The little basics of impeccable drinking etiquette

Sushi is one of your staples? You don't feel good without at least two portions of ramen a week? And the noble Wagyu beef is not only served on high holidays? Then you belong to the real connoisseurs of Japanese cuisine! But what about accompanying drinks? Maybe you know something about sake. But do you know how to enjoy this alcoholic specialty? Or what about the brewing of beer in the Asian country? And, most importantly, what is important to remember when visiting a bar? There are a few (often unspoken) rules to be observed to ensure that the atmosphere is a particularly pleasant one for everyone involved. Want to know which ones? Here are six tips for your next trip to the bars of Little Tokyo, such as the "Me and all Lounge" (Immermannstrasse 367), "Kushi-Tei of Tokyo" (Immermannstrasse 38) and the "Sakura Bar" (Immermannstrasse 50).
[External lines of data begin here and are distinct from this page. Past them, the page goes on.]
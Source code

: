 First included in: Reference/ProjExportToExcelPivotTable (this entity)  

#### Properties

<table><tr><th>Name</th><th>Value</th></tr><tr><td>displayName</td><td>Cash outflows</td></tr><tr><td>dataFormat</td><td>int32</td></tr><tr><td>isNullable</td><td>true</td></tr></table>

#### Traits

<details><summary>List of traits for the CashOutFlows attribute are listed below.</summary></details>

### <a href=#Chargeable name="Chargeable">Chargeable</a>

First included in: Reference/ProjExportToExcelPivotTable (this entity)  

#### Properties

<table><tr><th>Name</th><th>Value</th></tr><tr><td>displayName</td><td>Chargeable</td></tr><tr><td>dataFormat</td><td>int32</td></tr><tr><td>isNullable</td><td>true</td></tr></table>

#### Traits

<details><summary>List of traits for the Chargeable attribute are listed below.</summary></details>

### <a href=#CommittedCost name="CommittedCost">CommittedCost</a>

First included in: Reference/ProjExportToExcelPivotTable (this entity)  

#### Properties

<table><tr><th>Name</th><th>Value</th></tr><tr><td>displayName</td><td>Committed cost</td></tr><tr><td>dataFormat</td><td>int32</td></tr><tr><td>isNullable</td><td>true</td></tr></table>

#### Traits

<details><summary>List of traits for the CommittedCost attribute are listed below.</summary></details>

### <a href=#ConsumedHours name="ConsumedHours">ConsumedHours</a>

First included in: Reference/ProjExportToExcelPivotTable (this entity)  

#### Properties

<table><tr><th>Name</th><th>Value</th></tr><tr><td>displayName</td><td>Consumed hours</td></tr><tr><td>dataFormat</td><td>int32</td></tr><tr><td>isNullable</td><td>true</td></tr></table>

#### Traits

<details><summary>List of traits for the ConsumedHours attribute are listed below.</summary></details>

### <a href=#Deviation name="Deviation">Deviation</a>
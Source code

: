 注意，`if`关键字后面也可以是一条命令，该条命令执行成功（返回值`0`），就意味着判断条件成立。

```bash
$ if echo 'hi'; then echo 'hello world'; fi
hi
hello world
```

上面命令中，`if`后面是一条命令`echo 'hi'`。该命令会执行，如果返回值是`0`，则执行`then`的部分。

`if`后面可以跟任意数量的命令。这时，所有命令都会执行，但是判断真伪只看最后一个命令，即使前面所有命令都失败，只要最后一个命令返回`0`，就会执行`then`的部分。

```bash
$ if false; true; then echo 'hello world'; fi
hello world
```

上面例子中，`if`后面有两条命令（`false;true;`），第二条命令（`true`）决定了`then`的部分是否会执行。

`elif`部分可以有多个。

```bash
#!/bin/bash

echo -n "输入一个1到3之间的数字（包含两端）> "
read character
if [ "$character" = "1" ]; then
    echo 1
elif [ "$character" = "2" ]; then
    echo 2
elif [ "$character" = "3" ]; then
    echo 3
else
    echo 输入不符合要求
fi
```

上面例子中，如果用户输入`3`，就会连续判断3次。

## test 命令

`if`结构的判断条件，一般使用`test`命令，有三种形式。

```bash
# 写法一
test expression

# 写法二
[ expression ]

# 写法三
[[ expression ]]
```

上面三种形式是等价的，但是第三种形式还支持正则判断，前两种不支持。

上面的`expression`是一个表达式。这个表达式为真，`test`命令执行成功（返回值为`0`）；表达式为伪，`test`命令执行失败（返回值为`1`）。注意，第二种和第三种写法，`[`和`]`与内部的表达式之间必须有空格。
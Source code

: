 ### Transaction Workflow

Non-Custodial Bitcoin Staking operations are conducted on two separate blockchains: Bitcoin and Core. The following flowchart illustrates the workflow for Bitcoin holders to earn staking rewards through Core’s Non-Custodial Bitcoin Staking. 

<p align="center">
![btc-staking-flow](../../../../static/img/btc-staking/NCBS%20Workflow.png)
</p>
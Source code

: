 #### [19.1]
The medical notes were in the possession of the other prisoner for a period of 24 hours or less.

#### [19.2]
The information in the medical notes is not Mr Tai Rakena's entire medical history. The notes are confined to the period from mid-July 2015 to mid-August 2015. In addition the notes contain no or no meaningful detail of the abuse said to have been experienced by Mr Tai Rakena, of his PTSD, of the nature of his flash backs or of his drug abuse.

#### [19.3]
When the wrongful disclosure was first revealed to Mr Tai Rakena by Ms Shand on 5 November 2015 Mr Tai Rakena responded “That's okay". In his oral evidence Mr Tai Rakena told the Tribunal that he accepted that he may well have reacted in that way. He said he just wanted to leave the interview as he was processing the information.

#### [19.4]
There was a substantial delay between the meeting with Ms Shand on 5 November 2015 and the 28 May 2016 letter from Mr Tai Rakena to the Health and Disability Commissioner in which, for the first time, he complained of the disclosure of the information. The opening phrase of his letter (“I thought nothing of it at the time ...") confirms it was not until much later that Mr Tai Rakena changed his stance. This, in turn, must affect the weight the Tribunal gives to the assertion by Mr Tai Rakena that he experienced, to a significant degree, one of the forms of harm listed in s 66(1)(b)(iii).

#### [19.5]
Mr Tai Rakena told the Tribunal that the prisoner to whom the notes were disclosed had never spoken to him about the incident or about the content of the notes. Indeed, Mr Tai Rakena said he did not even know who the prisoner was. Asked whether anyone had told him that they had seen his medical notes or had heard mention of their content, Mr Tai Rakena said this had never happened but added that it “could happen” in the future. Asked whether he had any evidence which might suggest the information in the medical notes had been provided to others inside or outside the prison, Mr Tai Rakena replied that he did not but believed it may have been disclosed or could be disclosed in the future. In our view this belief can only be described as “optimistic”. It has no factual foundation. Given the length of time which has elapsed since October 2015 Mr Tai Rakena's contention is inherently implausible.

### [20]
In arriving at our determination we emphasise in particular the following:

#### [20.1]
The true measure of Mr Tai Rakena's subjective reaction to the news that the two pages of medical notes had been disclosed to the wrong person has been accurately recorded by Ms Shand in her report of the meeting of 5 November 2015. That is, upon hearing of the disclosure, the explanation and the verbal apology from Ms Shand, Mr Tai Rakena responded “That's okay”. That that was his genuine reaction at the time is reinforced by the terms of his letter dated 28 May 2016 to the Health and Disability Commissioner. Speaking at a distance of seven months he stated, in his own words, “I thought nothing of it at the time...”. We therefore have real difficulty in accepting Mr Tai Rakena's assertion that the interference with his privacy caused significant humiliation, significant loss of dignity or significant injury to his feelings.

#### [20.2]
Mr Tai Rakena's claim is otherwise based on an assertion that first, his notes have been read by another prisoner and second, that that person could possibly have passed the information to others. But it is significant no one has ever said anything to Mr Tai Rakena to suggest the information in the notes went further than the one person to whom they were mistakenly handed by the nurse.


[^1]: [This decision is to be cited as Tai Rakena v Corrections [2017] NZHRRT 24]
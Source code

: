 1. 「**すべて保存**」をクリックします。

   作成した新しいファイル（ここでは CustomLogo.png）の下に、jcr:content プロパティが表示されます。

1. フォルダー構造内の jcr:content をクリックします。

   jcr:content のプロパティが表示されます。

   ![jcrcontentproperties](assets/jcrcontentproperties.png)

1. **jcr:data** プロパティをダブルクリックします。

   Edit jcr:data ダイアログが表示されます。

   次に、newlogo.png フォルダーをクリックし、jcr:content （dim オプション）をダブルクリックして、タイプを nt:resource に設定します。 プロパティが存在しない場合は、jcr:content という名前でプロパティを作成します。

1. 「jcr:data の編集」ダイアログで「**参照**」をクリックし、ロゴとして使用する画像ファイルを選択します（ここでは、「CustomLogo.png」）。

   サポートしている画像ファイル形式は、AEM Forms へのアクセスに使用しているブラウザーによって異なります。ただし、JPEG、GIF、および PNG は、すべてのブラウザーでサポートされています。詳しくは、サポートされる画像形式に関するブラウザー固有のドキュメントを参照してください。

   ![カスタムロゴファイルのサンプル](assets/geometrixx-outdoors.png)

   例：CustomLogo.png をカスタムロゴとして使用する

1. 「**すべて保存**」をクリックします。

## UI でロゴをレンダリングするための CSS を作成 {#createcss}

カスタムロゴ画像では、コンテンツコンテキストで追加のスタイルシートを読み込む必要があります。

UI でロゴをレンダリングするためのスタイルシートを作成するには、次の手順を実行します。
Do: Order sake with the correct name

The assumption is obvious, after all, we often use the suffix "wine" with sake. But strictly speaking, the drink is not one, because unlike the original, it does not consist of fruit. Rather, sake is based on the two main components of rice (and polished) and water. During the fermentation process, a mold breaks down the starch in the grain, while yeast converts the sugar in the rice into alcohol. Bars and restaurants usually serve sake in small bowls and (lukewarm). Only very good varieties are enjoyed chilled by connoisseurs. 

Don't: Taste sake wrong

The most important thing first: A Japanese person will certainly notice if you make an effort to do everything right. And therefore, in case of doubt, they will not react disgruntled if a small mishap happens. After all, the bar visit should not mutate into a state reception with the strictest protocol. Nevertheless, out of politeness and respect alone, try to, some rules to follow: For example, it is not proper to drink sake like a shot in one go; rather, sip it again and again. If you're pouring for others, don't fill the glass to the brim; that's also a no-go - just like pouring for yourself, by the way. This should be done by the host or the waiters. If someone wants to top you up, lift the bowl, leaving it on the table is considered rude and take a small sip before setting it down. 

Do: Taste Craft Beer!

A world without beer?! For many of you, this is certainly hard to imagine. In Japan, too, people like to drink good beer. The country's best-known brands, which also have bars and restaurants in Düsseldorf, include "Asahi," "Sapporo" and "Kirin" - so you can sample a wide variety of aromas and tastes over the course of a long evening. If you're feeling particularly exotic, ask for "Echigo" beer with Koshihikari rice! If you want to shine with a little expertise: Incidentally, Japan's first brewery was once established in - here we go again - Niigata Prefecture, the place where rice and water turn out so excellently.

Do: Proper toasting

Whether it's an occasion like a birthday or you're simply celebrating being together with Japanese friends or colleaguesten would like: A toast always goes down well. But beware: the hosts say the toast first. Then, those present repeat the words and bow slightly, glass of sake, whiskey, vodka or gin in hand. If you want to start in the local language, use the term "Kanpai". The Japanese word comes closest to the German "Prost". You should refrain from using "Cin Cin," which Italians like to use here as well. In Japanese, the word stands for "penis.

Don't: Tip

Although very nicely meant, tipping is not a good thing in Japan. In fact, many restaurants already include the service in the price of the drink. This means that if you give your waiter or waitress a few euros in cash, you may be met with an awkward silence. So it's better to leave it alone and simply thank the waiter for the friendly service. In Japanese restaurants in Germany, the customs look different in this respect: Here you are "allowed" to give the waiters a financial gift.

This article is supported by REACT-EU.